[Data extracted from a collection]

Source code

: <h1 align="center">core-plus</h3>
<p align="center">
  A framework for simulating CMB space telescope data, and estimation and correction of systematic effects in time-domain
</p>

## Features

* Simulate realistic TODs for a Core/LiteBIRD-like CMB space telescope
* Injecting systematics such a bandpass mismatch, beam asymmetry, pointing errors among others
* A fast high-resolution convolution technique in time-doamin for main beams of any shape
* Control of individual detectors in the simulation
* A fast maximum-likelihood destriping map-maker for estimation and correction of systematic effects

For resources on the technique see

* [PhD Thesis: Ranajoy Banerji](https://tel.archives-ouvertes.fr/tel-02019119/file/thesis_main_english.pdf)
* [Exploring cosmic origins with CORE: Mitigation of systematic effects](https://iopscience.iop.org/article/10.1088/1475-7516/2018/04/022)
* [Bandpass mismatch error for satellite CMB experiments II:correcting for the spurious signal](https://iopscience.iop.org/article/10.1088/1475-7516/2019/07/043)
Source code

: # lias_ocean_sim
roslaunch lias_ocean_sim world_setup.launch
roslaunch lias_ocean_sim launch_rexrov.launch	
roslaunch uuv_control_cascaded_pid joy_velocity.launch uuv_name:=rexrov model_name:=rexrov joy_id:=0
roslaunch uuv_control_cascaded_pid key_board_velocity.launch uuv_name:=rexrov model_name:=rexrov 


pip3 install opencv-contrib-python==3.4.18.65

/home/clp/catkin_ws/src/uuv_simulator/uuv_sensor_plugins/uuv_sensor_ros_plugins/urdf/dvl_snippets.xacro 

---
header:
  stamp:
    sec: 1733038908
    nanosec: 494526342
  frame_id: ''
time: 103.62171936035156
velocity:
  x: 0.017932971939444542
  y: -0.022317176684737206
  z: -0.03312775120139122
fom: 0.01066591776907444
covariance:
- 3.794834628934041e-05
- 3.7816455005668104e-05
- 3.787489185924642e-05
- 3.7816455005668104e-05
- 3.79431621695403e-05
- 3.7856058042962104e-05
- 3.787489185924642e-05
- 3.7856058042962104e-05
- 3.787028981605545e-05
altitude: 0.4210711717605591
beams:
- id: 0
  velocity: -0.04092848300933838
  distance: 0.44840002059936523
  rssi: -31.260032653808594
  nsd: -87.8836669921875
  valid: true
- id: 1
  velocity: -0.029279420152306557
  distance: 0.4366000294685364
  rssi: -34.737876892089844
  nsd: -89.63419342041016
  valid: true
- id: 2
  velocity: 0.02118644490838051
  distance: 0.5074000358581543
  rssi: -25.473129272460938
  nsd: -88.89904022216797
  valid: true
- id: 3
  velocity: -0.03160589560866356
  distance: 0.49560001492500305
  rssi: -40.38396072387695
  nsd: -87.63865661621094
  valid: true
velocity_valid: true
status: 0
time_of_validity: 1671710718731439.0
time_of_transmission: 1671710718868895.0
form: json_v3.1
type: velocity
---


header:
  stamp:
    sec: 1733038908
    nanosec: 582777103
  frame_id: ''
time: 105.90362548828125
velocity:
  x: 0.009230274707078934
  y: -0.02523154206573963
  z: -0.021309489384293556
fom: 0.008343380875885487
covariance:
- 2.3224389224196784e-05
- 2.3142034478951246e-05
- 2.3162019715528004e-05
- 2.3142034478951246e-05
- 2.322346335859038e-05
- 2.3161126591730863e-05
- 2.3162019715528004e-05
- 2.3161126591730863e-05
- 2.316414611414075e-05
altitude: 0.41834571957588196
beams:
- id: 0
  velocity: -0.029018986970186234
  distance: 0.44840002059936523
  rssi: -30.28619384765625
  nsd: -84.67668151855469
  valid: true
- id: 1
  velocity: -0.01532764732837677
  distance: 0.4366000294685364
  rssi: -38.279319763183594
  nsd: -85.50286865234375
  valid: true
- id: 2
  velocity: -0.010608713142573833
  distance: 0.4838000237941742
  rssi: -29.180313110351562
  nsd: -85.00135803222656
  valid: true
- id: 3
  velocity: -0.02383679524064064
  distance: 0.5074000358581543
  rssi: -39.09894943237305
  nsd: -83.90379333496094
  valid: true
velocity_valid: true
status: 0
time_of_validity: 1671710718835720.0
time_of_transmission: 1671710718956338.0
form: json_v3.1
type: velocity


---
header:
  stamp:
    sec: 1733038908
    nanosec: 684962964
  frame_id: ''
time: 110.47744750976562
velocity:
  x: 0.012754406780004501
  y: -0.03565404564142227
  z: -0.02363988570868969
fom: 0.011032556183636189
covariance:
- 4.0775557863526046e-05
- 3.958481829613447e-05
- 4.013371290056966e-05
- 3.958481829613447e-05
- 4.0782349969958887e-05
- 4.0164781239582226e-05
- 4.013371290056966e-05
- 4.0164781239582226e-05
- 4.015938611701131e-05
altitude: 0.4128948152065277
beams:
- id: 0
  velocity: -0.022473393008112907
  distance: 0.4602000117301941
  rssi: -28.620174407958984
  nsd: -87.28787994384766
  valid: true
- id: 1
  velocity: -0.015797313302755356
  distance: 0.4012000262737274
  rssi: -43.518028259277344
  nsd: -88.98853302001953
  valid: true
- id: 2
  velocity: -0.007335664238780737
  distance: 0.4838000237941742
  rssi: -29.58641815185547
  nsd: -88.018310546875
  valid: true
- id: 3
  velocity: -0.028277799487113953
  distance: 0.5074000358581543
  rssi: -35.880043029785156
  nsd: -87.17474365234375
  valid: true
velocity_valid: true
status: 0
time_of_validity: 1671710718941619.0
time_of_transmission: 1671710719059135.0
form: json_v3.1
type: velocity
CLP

## YOUR ASSIGNMENT
Retype exactly the lines from the start of the entries through the one with "errors among others"; include both ends.

## RESULT OF THIS TASK
Source code

: <h1 align="center">core-plus</h3>
<p align="center">
  A framework for simulating CMB space telescope data, and estimation and correction of systematic effects in time-domain
</p>

## Features

* Simulate realistic TODs for a Core/LiteBIRD-like CMB space telescope
* Injecting systematics such a bandpass mismatch, beam asymmetry, pointing errors among others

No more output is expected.